SecurityBrief New Zealand - Technology news for CISOs & cybersecurity decision-makers
Story image
Elevation of Privilege the top 2021 Microsoft vulnerability
Thu, 26th May 2022
FYI, this story is more than a year old

BeyondTrust has released its 2022 Microsoft Vulnerabilities Report, finding that Elevation of Privilege is the top vulnerability category for the second consecutive year.

BeyondTrust produces The Microsoft Vulnerabilities Report annually, and it is now in its ninth edition.

The report analyses data from security bulletins publicly issued by Microsoft throughout the previous year.

The 2022 Microsoft Vulnerabilities Report includes the latest annual breakdown of Microsoft vulnerabilities by category and product, as well as a six-year trend analysis, providing a holistic understanding of the evolving threat landscape.

The Common Vulnerability Scoring System (CVSS) provides a way to capture the principal characteristics of a vulnerability and produces a numerical score reflecting a vulnerability's severity level, from 0 to 10.

Elevation of Privilege accounted for 49% of all vulnerabilities in 2021, with BeyondTrust's report also finding that 35 out of the 326 remote code execution vulnerabilities reported in 2021 had a CVSS score of 9.0 or higher.

However, 2021 saw critical Microsoft vulnerabilities decrease by a total of 47%, the lowest since the report began.

“Microsoft's move to the Common Vulnerability Scoring System now makes it easier for vulnerabilities to be cross-referenced with third-party applications that leverage affected services,” BeyondTrust chief security officer Morey Haber says.

“However, this is a trade-off because of the loss of visibility to determine the impact of administrative rights on critical vulnerabilities.

“What is clear is the continued risk of excessive privileges.

“With the growing risk of privileged attack vectors caused by cloud deployments, the removal of admin rights remains a critical step to reduce an organisation's risk surface.

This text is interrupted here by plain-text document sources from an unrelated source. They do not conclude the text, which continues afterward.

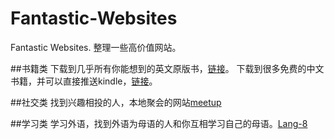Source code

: # Fantastic-Websites
Fantastic Websites. 整理一些高价值网站。

##书籍类
下载到几乎所有你能想到的英文原版书，[链接](http://gen.lib.rus.ec)。
下载到很多免费的中文书籍，并可以直接推送kindle，[链接](http://readfree.me)。

##社交类
找到兴趣相投的人，本地聚会的网站[meetup](www.meetup.com)

##学习类
学习外语，找到外语为母语的人和你互相学习自己的母语。[Lang-8](http://lang-8.com/)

“This can be achieved by adopting a least privilege strategy and enabling zero-trust architectures throughout an environment.

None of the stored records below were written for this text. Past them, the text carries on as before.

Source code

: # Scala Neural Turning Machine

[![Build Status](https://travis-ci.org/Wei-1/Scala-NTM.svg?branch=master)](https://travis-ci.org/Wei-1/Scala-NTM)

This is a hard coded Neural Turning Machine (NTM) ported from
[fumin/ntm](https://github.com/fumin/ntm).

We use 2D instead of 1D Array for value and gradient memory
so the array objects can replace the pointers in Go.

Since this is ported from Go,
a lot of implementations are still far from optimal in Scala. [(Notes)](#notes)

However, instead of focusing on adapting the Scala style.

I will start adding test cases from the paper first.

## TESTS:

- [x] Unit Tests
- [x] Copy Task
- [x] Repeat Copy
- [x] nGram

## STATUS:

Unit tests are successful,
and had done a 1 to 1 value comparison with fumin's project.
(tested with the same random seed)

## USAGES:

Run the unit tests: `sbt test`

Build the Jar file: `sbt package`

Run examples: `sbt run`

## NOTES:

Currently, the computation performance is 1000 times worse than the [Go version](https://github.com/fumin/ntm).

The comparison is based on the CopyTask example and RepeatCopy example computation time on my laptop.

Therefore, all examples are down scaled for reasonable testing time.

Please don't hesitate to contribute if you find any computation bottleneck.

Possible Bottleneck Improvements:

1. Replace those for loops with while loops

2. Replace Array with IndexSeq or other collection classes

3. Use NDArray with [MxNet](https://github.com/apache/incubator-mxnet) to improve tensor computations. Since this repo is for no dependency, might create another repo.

Microsoft groups vulnerabilities that apply to one or more of its products into the following main categories:

  • Remote Code Execution
  • Elevation of Privilege
  • Security Feature Bypass
  • Tampering
  • Information Disclosure
  • Denial of Service
  • Spoofing

BeyondTrust says this year's findings will help organisations better understand and address risks within the Microsoft ecosystem.

The company adds that most of the high-impact vulnerabilities detailed in the report emphasise the risks of on-premises technology.

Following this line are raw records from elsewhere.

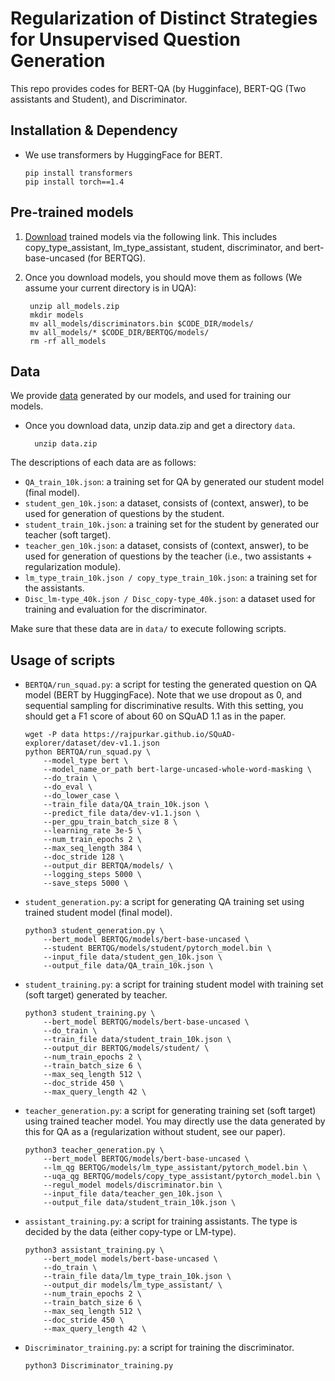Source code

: # Regularization of Distinct Strategies for Unsupervised Question Generation
This repo provides codes for BERT-QA (by Hugginface), BERT-QG (Two assistants and Student), and Discriminator.

## Installation & Dependency
- We use transformers by HuggingFace for BERT.

      pip install transformers
      pip install torch==1.4

## Pre-trained models
1. [Download][model_link] trained models via the following link. This includes copy_type_assistant, lm_type_assistant, student, discriminator, and bert-base-uncased (for BERTQG).

[model_link]: https://s3.us-west-2.amazonaws.com/secure.notion-static.com/b3dba4b2-4ff6-42f3-bc89-22f80b17a448/models.zip?X-Amz-Algorithm=AWS4-HMAC-SHA256&X-Amz-Credential=AKIAT73L2G45O3KS52Y5%2F20200602%2Fus-west-2%2Fs3%2Faws4_request&X-Amz-Date=20200602T061832Z&X-Amz-Expires=86400&X-Amz-Signature=2940b25a3fafd7f35ed37abe97afa6870b647bb0f7b8e9c3aa420e8a06a1927c&X-Amz-SignedHeaders=host&response-content-disposition=filename%20%3D%22all_models.zip%22 "Download models"

2. Once you download models, you should move them as follows (We assume your current directory is in UQA):
        
        unzip all_models.zip
        mkdir models
        mv all_models/discriminators.bin $CODE_DIR/models/
        mv all_models/* $CODE_DIR/BERTQG/models/
        rm -rf all_models

## Data
We provide [data][data_link] generated by our models, and used for training our models.
- Once you download data, unzip data.zip and get a directory `data`.

        unzip data.zip

The descriptions of each data are as follows:

[data_link]: https://s3.us-west-2.amazonaws.com/secure.notion-static.com/97c1941f-ff53-4316-9b5d-65a446c5447c/data.zip?X-Amz-Algorithm=AWS4-HMAC-SHA256&X-Amz-Credential=AKIAT73L2G45O3KS52Y5%2F20200602%2Fus-west-2%2Fs3%2Faws4_request&X-Amz-Date=20200602T080239Z&X-Amz-Expires=86400&X-Amz-Signature=bbe347b1b3d266da7824598f193dde74edf1dfaa81d3bc0509cd7ee71c49488a&X-Amz-SignedHeaders=host&response-content-disposition=filename%20%3D%22data.zip%22 "Download data"

  - `QA_train_10k.json`: a training set for QA by generated our student model (final model).
  - `student_gen_10k.json`: a dataset, consists of (context, answer), to be used for generation of questions by the student.
  - `student_train_10k.json`: a training set for the student by generated our teacher (soft target).
  - `teacher_gen_10k.json`: a dataset, consists of (context, answer), to be used for generation of questions by the teacher (i.e., two assistants + regularization module).
  - `lm_type_train_10k.json / copy_type_train_10k.json`: a training set for the assistants.
  - `Disc_lm-type_40k.json / Disc_copy-type_40k.json`: a dataset used for training and evaluation for the discriminator.
  
Make sure that these data are in `data/` to execute following scripts.

## Usage of scripts
  - `BERTQA/run_squad.py`: a script for testing the generated question on QA model (BERT by HuggingFace). Note that we use dropout as 0, and sequential sampling for discriminative results. With this setting, you should get a F1 score of about 60 on SQuAD 1.1 as in the paper.
  
        wget -P data https://rajpurkar.github.io/SQuAD-explorer/dataset/dev-v1.1.json
        python BERTQA/run_squad.py \
            --model_type bert \
            --model_name_or_path bert-large-uncased-whole-word-masking \
            --do_train \
            --do_eval \
            --do_lower_case \
            --train_file data/QA_train_10k.json \
            --predict_file data/dev-v1.1.json \
            --per_gpu_train_batch_size 8 \
            --learning_rate 3e-5 \
            --num_train_epochs 2 \
            --max_seq_length 384 \
            --doc_stride 128 \
            --output_dir BERTQA/models/ \
            --logging_steps 5000 \
            --save_steps 5000 \

  - `student_generation.py`: a script for generating QA training set using trained student model (final model).
  
        python3 student_generation.py \
            --bert_model BERTQG/models/bert-base-uncased \
            --student BERTQG/models/student/pytorch_model.bin \
            --input_file data/student_gen_10k.json \
            --output_file data/QA_train_10k.json \

  - `student_training.py`: a script for training student model with training set (soft target) generated by teacher.
  
        python3 student_training.py \
            --bert_model BERTQG/models/bert-base-uncased \
            --do_train \
            --train_file data/student_train_10k.json \
            --output_dir BERTQG/models/student/ \
            --num_train_epochs 2 \
            --train_batch_size 6 \
            --max_seq_length 512 \
            --doc_stride 450 \
            --max_query_length 42 \

  - `teacher_generation.py`: a script for generating training set (soft target) using trained teacher model. You may directly use the data generated by this for QA as a (regularization without student, see our paper).
  
        python3 teacher_generation.py \
            --bert_model BERTQG/models/bert-base-uncased \
            --lm_qg BERTQG/models/lm_type_assistant/pytorch_model.bin \
            --uqa_qg BERTQG/models/copy_type_assistant/pytorch_model.bin \
            --regul_model models/discriminator.bin \
            --input_file data/teacher_gen_10k.json \
            --output_file data/student_train_10k.json \
        
  - `assistant_training.py`: a script for training assistants. The type is decided by the data (either copy-type or LM-type).
  
        python3 assistant_training.py \
            --bert_model models/bert-base-uncased \
            --do_train \
            --train_file data/lm_type_train_10k.json \
            --output_dir models/lm_type_assistant/ \
            --num_train_epochs 2 \
            --train_batch_size 6 \
            --max_seq_length 512 \
            --doc_stride 450 \
            --max_query_length 42 \         
  
  - `Discriminator_training.py`: a script for training the discriminator.
  
        python3 Discriminator_training.py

It says this indicates that migrating to the cloud can make an organisation's security more robust.

In addition, 2021 vulnerabilities in IE and Edge were at a record high of 349, approximately four times higher than 2020.

“It is critical that organisations continue to carefully manage administrative privilege use to protect against vulnerabilities in Microsoft's software,” Petri IT Knowledgebase editorial director Russell Smith says.

“I've always been a strong advocate for limiting access to admin rights. But despite the importance of running with standard user privileges for protecting systems and data, it is still not possible to natively manage in Windows today.

“Organisations need to manage privileged access on endpoints in a flexible and secure way that reduces risks to the business while allowing employees to do their work.